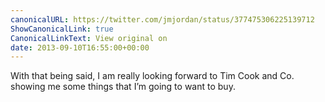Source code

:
 ```yaml
---
canonicalURL: https://twitter.com/jmjordan/status/377475306225139712
ShowCanonicalLink: true
CanonicalLinkText: View original on
date: 2013-09-10T16:55:00+00:00
---
```

With that being said, I am really looking forward to Tim Cook and Co. showing me some things that I’m going to want to buy.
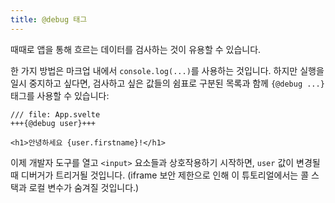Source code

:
 ```yaml
---
title: @debug 태그
---
```


때때로 앱을 통해 흐르는 데이터를 검사하는 것이 유용할 수 있습니다.

한 가지 방법은 마크업 내에서 `console.log(...)`를 사용하는 것입니다. 하지만 실행을 일시 중지하고 싶다면, 검사하고 싶은 값들의 쉼표로 구분된 목록과 함께 `{@debug ...}` 태그를 사용할 수 있습니다:

```svelte
/// file: App.svelte
+++{@debug user}+++

<h1>안녕하세요 {user.firstname}!</h1>
```

이제 개발자 도구를 열고 `<input>` 요소들과 상호작용하기 시작하면, `user` 값이 변경될 때 디버거가 트리거될 것입니다. (iframe 보안 제한으로 인해 이 튜토리얼에서는 콜 스택과 로컬 변수가 숨겨질 것입니다.)
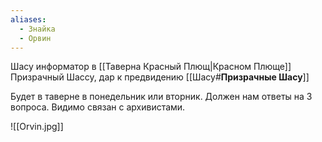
 ```yaml
---
aliases:
  - Знайка
  - Орвин
---
```

Шасу информатор в [[Таверна Красный Плющ|Красном Плюще]]
Призрачный Шассу, дар к предвидению
[[Шасу#**Призрачные Шасу**]]

Будет в таверне в понедельник или вторник. Должен нам ответы на 3 вопроса.
Видимо связан с архивистами.

![[Orvin.jpg]]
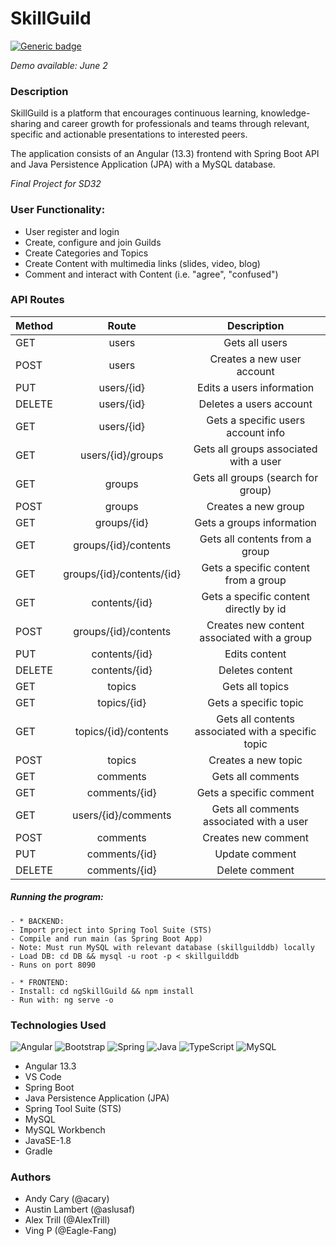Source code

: # SkillGuild

[![Generic badge](https://img.shields.io/badge/Status-Development-Green.svg)](https://shields.io/)

*Demo available: June 2*

### Description

SkillGuild is a platform that encourages continuous learning, knowledge-sharing and career growth for professionals and teams through relevant, specific and actionable presentations to interested peers.

The application consists of an Angular (13.3) frontend with Spring Boot API and Java Persistence Application (JPA) with a MySQL database.

*Final Project for SD32*

### User Functionality:
- User register and login
- Create, configure and join Guilds
- Create Categories and Topics
- Create Content with multimedia links (slides, video, blog)
- Comment and interact with Content (i.e. "agree", "confused")


### API Routes
| Method   |      Route      |  Description |
|----------|:-------------:|:------:|
| GET  |    users   | Gets all users |
| POST |    users   | Creates a new user account |
| PUT  | users/{id} | Edits a users information |
| DELETE  | users/{id} | Deletes a users account |
| GET  |    users/{id}   | Gets a specific users account info |
| GET |    users/{id}/groups   | Gets all groups associated with a user |
| GET  | groups | Gets all groups (search for group) |
| POST  | groups | Creates a new group |
| GET  |    groups/{id}   | Gets a groups information |
| GET |    groups/{id}/contents   | Gets all contents from a group |
| GET  | groups/{id}/contents/{id} | Gets a specific content from a group |
| GET  | contents/{id} | Gets a specific content directly by id |
| POST  |    groups/{id}/contents   | Creates new content associated with a group |
| PUT |    contents/{id}   | Edits content |
| DELETE  | contents/{id} | Deletes content |
| GET  | topics | Gets all topics |
| GET  |    topics/{id}  | Gets a specific topic |
| GET |    topics/{id}/contents  | Gets all contents associated with a specific topic |
| POST  | topics | Creates a new topic |
| GET  | comments | Gets all comments |
| GET  |    comments/{id}  | Gets a specific comment |
| GET |    users/{id}/comments | Gets all comments associated with a user |
| POST  | comments | Creates new comment |
| PUT  | comments/{id} | Update comment |
| DELETE  | comments/{id} | Delete comment |

##### Running the program:
```
- * BACKEND:
- Import project into Spring Tool Suite (STS)
- Compile and run main (as Spring Boot App)
- Note: Must run MySQL with relevant database (skillguilddb) locally
- Load DB: cd DB && mysql -u root -p < skillguilddb
- Runs on port 8090

- * FRONTEND:
- Install: cd ngSkillGuild && npm install
- Run with: ng serve -o
```

### Technologies Used

![Angular](https://img.shields.io/badge/angular-%23DD0031.svg?style=for-the-badge&logo=angular&logoColor=white)
![Bootstrap](https://img.shields.io/badge/bootstrap-%23563D7C.svg?style=for-the-badge&logo=bootstrap&logoColor=white)
![Spring](https://img.shields.io/badge/spring-%236DB33F.svg?style=for-the-badge&logo=spring&logoColor=white)
![Java](https://img.shields.io/badge/java-%23ED8B00.svg?style=for-the-badge&logo=java&logoColor=white)
![TypeScript](https://img.shields.io/badge/typescript-%23007ACC.svg?style=for-the-badge&logo=typescript&logoColor=white)
![MySQL](https://img.shields.io/badge/mysql-%2300f.svg?style=for-the-badge&logo=mysql&logoColor=white)

- Angular 13.3
- VS Code
- Spring Boot
- Java Persistence Application (JPA)
- Spring Tool Suite (STS)
- MySQL
- MySQL Workbench
- JavaSE-1.8
- Gradle

### Authors

- Andy Cary (@acary)
- Austin Lambert (@aslusaf)
- Alex Trill (@AlexTrill)
- Ving P (@Eagle-Fang)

-- How to complete this task --
Filter the material above down to the lines that hold the word "Suite".

-- Written solution --
- Import project into Spring Tool Suite (STS)
- Spring Tool Suite (STS)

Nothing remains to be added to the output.